It may be difficult to change these equilibria because of the negative feedback loops involved in homeostasis. For example, if we try to affect our fat set points by diligent fasting, the body may respond by making us hungrier and up-regulate fat storage.

On the other hand, I don't think that we should throw in the towel on affecting our setpoints.

If setpoints are indeed expressions of equilibria let's, for instance, learn how to push the underlying hormonal- and biochemical processes in a desired direction without triggering negative feedback such that a reorientation around a new equilibrium (setpoint) is achieved.

I think that this can be done at least with some setpoints. For instance Martin Berkhan at Leangains seems to have found a program for getting quite obese people down to single digit fat percentages and to keep them there. Perhaps this involves re-setting the set point of leptin (a hormone regulating our fat stores).

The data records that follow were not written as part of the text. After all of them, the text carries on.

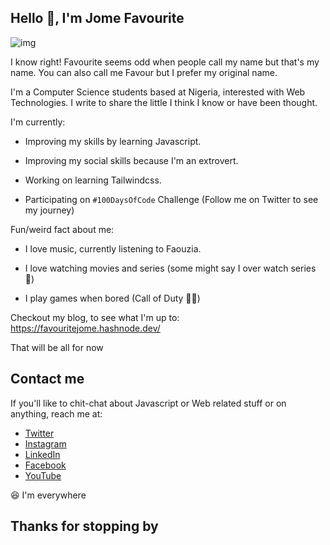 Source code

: ## Hello 👋, I'm Jome Favourite

![img](https://wxdwyq.db.files.1drv.com/y4mi8dFOLR0OGYrfpNswkI8urTFU5ivDzFyjuQU2CPqu8mkERQGePCrJXB-EriW8ZsQ9lhK_a_7OviY7cO7OHTZrdNONkTlv1tMZw2a8xolNl1-Le9Eg5_f987FJ_6EbytB3Wedjm6LzTuEucJMAE2FXufyRIAiChqtyvbIH1atyWsAiIgnIw7qOFJ3N7hOs1fSY1ufO0uE2ly-EZ3VBxzD1Q?width=1200&height=630&cropmode=none)

I know right! Favourite seems odd when people call my name but that's my name. You can also call me Favour but I prefer my original name.

I'm a Computer Science students based at Nigeria, interested with Web Technologies.
I write to share the little I think I know or have been thought.

I'm currently:

- Improving my skills by learning Javascript.

- Improving my social skills because I'm an extrovert.

- Working on learning Tailwindcss.

- Participating on `#100DaysOfCode` Challenge (Follow me on Twitter to see my journey)

Fun/weird fact about me:

- I love music, currently listening to Faouzia.

- I love watching movies and series (some might say I over watch series 😬)

- I play games when bored (Call of Duty 🦸‍♂️)

Checkout my blog, to see what I'm up to:
<br>
https://favouritejome.hashnode.dev/

That will be all for now

## Contact me

If you'll like to chit-chat about Javascript or Web related stuff or on anything, reach me at:
- [Twitter](https://twitter.com/FavouriteJome1)
- [Instagram](https://www.instagram.com/jomefavourite/)
- [LinkedIn](https://www.linkedin.com/in/jome-favourite-677766184/)
- [Facebook](https://web.facebook.com/jome.favourite)
- [YouTube](https://www.youtube.com/channel/UCpu-k4b78gcbMqxVARdTw4g?view_as=subscriber)

😆 I'm everywhere

## Thanks for stopping by



<!--
- 👯 I’m looking to collaborate on ...
- 🤔 I’m looking for help with ...
- 💬 Ask me about ...
- 📫 How to reach me: ...
- 😄 Pronouns: ...
- ⚡ Fun fact: ...
-->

Another way to handle one's setpoints is of course to acknowledge them and adjust our lifestyles to make the best possible out of our individual configurations.

Tuesday, June 22, 2010

Avoiding the Micronutrient Madness

Nutrient X has been found good for Y, therefore eat foods that have X!


We all know the drill. Another article such as this is published that discusses some study linking certain micronutrients (minerals, vitamins etc) with protection from certain diseases. The enthusiastic reporter writing the piece invariably includes a list of foods (usually skewed towards politically correct foods) that have significant amounts of the wonder-nutritent under discussion.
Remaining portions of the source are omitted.